*** Records provided ***

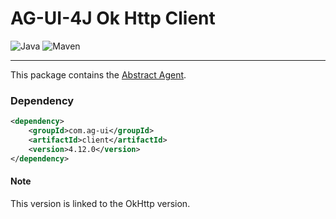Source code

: # AG-UI-4J Ok Http Client

![Java](https://img.shields.io/badge/Java-17-orange?logo=openjdk&logoColor=white)
![Maven](https://img.shields.io/badge/Maven-4.12.0-C71A36?logo=apachemaven&logoColor=white)

---

This package contains the [Abstract Agent](./src/main/java/com/agui/client/agent/AbstractAgent.java).

### Dependency

```xml
<dependency>
    <groupId>com.ag-ui</groupId>
    <artifactId>client</artifactId>
    <version>4.12.0</version>
</dependency>
```

#### Note
This version is linked to the OkHttp version.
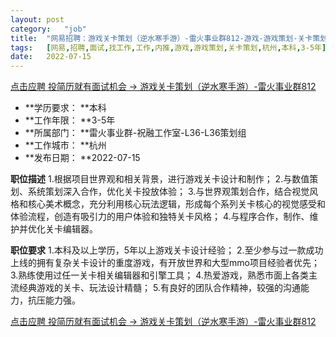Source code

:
 ```yaml
---
layout:	post
category:	"job"
title:	"网易招聘：游戏关卡策划（逆水寒手游）-雷火事业群812-游戏-游戏策划-关卡策划-杭州本科3-5年"
tags:	[网易,招聘,面试,找工作,工作,内推,游戏,游戏策划,关卡策划,杭州,本科,3-5年]
date:	2022-07-15
---
```


[点击应聘 投简历就有面试机会 -> 游戏关卡策划（逆水寒手游）-雷火事业群812](http://mobile.bole.netease.com/bole/boleDetail?id=40587&employeeId=346f03c3cda5f04c&key=all)



- **学历要求： **本科
- **工作年限： **3-5年
- **所属部门： **雷火事业群-祝融工作室-L36-L36策划组
- **工作城市： **杭州
- **发布日期： **2022-07-15



**职位描述**
1.根据项目世界观和相关背景，进行游戏关卡设计和制作；
2.与数值策划、系统策划深入合作，优化关卡投放体验；
3.与世界观策划合作，结合视觉风格和核心美术概念，充分利用核心玩法逻辑，形成每个系列关卡核心的视觉感受和体验流程，创造有吸引力的用户体验和独特关卡风格；
4.与程序合作，制作、维护并优化关卡编辑器。



**职位要求**
1.本科及以上学历，5年以上游戏关卡设计经验；
2.至少参与过一款成功上线的拥有复杂关卡设计的重度游戏，有开放世界和大型mmo项目经验者优先；
3.熟练使用过任一关卡相关编辑器和引擎工具；
4.热爱游戏，熟悉市面上各类主流经典游戏的关卡、玩法设计精髓；
5.有良好的团队合作精神，较强的沟通能力，抗压能力强。



[点击应聘 投简历就有面试机会 -> 游戏关卡策划（逆水寒手游）-雷火事业群812](http://mobile.bole.netease.com/bole/boleDetail?id=40587&employeeId=346f03c3cda5f04c&key=all)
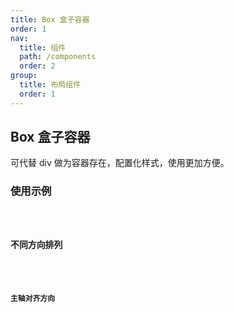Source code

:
 ```yaml
---
title: Box 盒子容器
order: 1
nav:
  title: 组件
  path: /components
  order: 2
group:
  title: 布局组件
  order: 1
---
```


## Box 盒子容器

<Alert type="info">可代替 div 做为容器存在，配置化样式，使用更加方便。 </Alert>

### 使用示例

<code src="./demos/index1.tsx"  />

### 不同方向排列

<code src="./demos/index2.tsx"  />

### 主轴对齐方向

<code src="./demos/index3.tsx"  />

<API />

***

**Task statement:**
A single number is required: how many lines in these records contain "demos".

**Worked solution:**
3